Currently, there are no C-11 funds being set aside for Telefilm, the federal agency that supports so much of Canada’s film sector. Nor are there any real obligations for streamers to work with Canadian film producers and distributors to generate fresh Canadian movies.
While the CRTC’s new levies will ensure the survival of Canadian content – stories told by Canadian artists, for Canadian audiences and with the rights remaining in the hands of Canadian producers who in turn keep the industry running – the CRTC conveniently forgot that movies, which make up at least half the content on major streaming platforms, even exist.
While details are frustratingly scant on how the CMF will administer its funds, the organization is primarily focused on supporting television and digital media. The ISO and BSO are similarly split in focus between series, digital projects, and movies, facts that have not gone unnoticed by players involved in the Canadian feature-film industry, which generated $436-million in domestic labour income last year, according to a recent report from the Canadian Media Producers Association.
In a strongly worded statement issued last week, the Regroupement des producteurs indépendants de cinema du Quebec (RPICQ), a coalition of major Quebec film producers including Denis Robert (The Barbarian Invasions) and Pierre Even (Brooklyn), accused the CRTC of “abandoning cinema” and leaving the industry with “crumbs.”
“Feature film production and distribution have been strongly impacted by streaming platforms, which have permanently altered the way audiences access Canadian productions. At a time when feature films are one of the pillars of Canadian content’s influence around the world, it is essential that the sector have direct access to the benefits of the new system put in place by the CRTC,” members of the RPICQ said. “Anything less is inconceivable, unfair and unacceptable.”
While the RPICQ – whose members were so incensed that no one thought to fact-check its statement in order to prevent misidentifying the Indigenous Screen Office as the “Aboriginal Screen Office” – might be asking for too much by demanding 20 per cent of the levies collected from streamers as is the case under France’s similar law, the Canadian film world has every right to feel unjustly ignored. The Canadian theatrical sector just enjoyed a strong year – total 2023 box-office revenue for homegrown films increased 148.8 per cent from the year before – so to dismiss it just as C-11 is getting off the ground is thoughtless.
Naturally, Telefilm feels similarly – although being a federal agency, the organization must tread delicately.

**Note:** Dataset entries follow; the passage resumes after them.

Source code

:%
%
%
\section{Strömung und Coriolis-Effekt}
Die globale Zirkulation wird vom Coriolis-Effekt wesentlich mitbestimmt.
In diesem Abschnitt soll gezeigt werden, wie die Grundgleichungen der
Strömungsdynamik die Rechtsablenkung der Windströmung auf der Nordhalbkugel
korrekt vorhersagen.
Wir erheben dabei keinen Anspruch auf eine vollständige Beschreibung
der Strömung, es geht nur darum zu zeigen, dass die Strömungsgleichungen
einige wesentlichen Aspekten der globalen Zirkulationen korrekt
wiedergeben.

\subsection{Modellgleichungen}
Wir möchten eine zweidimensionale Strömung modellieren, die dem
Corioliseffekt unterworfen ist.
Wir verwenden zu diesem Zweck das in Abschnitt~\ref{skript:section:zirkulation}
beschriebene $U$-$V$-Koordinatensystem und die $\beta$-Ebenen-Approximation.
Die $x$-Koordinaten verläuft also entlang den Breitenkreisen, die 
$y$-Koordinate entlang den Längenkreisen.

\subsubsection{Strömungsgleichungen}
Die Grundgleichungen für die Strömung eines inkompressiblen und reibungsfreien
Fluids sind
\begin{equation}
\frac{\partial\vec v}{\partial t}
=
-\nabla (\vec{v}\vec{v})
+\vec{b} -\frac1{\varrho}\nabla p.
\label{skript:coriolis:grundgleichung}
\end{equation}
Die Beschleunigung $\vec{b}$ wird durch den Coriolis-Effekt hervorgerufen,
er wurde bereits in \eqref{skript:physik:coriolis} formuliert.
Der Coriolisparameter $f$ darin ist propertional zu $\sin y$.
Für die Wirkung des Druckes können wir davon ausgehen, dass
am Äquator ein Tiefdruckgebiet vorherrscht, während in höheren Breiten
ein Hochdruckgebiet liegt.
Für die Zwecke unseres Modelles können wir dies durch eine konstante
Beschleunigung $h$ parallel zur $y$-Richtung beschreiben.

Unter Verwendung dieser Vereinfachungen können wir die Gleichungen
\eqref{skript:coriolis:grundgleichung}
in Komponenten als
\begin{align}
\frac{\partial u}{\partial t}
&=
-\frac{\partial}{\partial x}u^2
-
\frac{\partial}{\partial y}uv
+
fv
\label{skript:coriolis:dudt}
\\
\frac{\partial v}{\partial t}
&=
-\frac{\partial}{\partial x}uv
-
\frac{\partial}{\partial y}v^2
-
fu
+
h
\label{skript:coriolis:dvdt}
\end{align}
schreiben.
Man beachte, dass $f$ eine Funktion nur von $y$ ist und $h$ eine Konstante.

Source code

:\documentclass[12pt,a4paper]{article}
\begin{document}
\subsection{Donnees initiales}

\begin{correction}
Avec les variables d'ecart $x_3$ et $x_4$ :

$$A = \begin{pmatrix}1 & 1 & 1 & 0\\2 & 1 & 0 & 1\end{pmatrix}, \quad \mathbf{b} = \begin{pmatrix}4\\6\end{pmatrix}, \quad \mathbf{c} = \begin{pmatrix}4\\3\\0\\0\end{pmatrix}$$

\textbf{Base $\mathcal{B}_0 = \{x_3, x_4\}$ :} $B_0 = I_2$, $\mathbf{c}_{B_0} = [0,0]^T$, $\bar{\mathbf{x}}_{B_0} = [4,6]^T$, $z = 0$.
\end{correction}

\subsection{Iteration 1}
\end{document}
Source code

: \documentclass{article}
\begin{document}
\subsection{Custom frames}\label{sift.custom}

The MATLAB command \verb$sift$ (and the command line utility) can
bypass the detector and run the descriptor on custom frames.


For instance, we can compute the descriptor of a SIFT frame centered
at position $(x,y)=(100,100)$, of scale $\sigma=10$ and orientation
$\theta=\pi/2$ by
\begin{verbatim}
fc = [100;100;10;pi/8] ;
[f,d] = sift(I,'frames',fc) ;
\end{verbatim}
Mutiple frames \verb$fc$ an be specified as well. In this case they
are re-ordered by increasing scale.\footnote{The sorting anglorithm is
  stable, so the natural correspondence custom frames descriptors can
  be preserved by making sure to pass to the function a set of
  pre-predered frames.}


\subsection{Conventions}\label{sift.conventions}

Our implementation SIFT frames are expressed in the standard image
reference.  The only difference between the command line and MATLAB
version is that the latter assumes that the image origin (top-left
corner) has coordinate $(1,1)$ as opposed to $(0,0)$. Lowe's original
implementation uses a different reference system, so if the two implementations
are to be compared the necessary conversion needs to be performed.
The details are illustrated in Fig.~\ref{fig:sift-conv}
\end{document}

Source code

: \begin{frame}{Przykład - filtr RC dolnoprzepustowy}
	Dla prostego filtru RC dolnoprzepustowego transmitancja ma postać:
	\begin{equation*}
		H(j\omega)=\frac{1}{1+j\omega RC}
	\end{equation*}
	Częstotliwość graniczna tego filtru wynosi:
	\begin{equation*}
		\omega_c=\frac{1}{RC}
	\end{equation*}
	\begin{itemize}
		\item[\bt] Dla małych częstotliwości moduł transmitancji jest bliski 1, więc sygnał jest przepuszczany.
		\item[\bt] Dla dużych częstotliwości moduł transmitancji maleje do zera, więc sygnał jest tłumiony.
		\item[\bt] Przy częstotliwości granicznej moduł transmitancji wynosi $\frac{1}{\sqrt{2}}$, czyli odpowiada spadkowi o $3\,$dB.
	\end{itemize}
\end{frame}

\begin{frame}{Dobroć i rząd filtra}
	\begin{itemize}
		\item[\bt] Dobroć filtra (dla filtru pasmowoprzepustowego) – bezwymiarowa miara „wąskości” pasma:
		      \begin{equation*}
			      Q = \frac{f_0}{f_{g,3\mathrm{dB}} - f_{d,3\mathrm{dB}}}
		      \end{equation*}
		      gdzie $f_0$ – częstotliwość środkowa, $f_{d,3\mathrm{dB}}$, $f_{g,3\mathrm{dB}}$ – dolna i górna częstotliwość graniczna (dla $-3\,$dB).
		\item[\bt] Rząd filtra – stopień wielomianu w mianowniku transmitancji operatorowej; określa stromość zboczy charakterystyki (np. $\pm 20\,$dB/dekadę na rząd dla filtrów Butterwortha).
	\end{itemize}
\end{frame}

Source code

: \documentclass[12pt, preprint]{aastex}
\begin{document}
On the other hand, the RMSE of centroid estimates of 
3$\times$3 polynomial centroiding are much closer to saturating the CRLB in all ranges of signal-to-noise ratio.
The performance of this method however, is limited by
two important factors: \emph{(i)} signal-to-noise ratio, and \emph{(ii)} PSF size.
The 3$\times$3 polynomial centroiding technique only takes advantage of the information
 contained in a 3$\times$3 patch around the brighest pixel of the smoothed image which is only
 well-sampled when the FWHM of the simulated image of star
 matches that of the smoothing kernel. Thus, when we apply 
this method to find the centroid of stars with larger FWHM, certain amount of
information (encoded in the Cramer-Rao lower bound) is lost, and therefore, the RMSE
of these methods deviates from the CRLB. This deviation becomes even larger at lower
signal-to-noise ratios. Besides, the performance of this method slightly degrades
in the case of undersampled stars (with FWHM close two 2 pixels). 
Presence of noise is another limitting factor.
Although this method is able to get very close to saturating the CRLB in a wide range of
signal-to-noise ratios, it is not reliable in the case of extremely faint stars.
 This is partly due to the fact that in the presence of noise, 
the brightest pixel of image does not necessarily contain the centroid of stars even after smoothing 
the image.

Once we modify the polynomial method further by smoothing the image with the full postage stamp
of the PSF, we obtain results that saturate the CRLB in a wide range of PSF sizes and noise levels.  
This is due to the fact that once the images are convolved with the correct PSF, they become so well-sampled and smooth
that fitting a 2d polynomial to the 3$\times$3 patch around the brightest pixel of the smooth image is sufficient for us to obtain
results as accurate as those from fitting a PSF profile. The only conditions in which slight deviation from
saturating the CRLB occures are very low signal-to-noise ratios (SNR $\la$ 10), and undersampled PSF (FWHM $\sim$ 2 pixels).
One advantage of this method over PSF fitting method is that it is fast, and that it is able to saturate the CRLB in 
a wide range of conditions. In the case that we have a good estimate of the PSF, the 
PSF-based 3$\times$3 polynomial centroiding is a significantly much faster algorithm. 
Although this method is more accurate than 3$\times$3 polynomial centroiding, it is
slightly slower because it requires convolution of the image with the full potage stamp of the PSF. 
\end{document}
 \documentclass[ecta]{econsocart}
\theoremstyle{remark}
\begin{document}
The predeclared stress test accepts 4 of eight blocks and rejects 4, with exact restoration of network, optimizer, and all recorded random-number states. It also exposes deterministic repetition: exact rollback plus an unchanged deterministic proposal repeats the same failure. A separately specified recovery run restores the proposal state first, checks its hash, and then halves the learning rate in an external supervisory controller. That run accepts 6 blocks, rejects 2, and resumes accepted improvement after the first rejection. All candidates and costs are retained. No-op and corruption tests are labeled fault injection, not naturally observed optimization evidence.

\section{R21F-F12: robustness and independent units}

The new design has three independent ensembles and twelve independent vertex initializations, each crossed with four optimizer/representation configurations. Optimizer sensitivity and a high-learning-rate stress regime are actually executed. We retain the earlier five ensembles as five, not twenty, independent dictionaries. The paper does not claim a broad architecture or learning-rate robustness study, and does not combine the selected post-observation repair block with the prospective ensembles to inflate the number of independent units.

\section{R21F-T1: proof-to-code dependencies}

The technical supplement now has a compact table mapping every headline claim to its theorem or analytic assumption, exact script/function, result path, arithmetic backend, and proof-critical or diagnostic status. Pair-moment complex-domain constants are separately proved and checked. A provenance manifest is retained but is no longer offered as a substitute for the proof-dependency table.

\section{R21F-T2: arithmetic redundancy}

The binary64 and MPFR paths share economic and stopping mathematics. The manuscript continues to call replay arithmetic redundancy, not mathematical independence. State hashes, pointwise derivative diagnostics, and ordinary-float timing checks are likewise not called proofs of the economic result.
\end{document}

“With at least 60 per cent of the content offered on digital platforms being feature films, the impact of cinema on the creative and cultural sectors is undeniable,” Julie Roy, chief executive of Telefilm, said in a statement to The Globe, echoing comments that she made on stage at the Banff World Media Festival this past Monday. “Telefilm will remain involved in these consultations, to foster collaboration and reinforce the specificity of cinema, and the need to support the industry’s artisans in this dynamic ecosystem.”
The absence of feature-film support isn’t the only dent in the CRTC’s latest measures, of course. There is still the curious demand to support local news, even though Netflix and its fellow U.S. giants have seemingly no ambitions to get into the regional-journalism game. The CRTC still is a long way’s off from updating the definition of what, exactly, “Canadian content” means today. And there hasn’t yet been any discussion on the critical importance of promotion and marketing CanCon, versus merely subsidizing production of it.
But this slow, gradual, oh-so-Canadian C-11 process only means that there is still time for the CRTC to course-correct, and ensure that all the players in Canada’s screen sector live to see another, brighter day.
“From everyone I’ve spoken with across the industry, this feels like a good start from the CRTC – we’re just a little disappointed in the weight and distribution of it,” says Noah Segal, co-president of Elevation Pictures, Canada’s largest independent film distributor and production company. “But we’re hopeful that this is the beginning of the conversation, not the end of it.”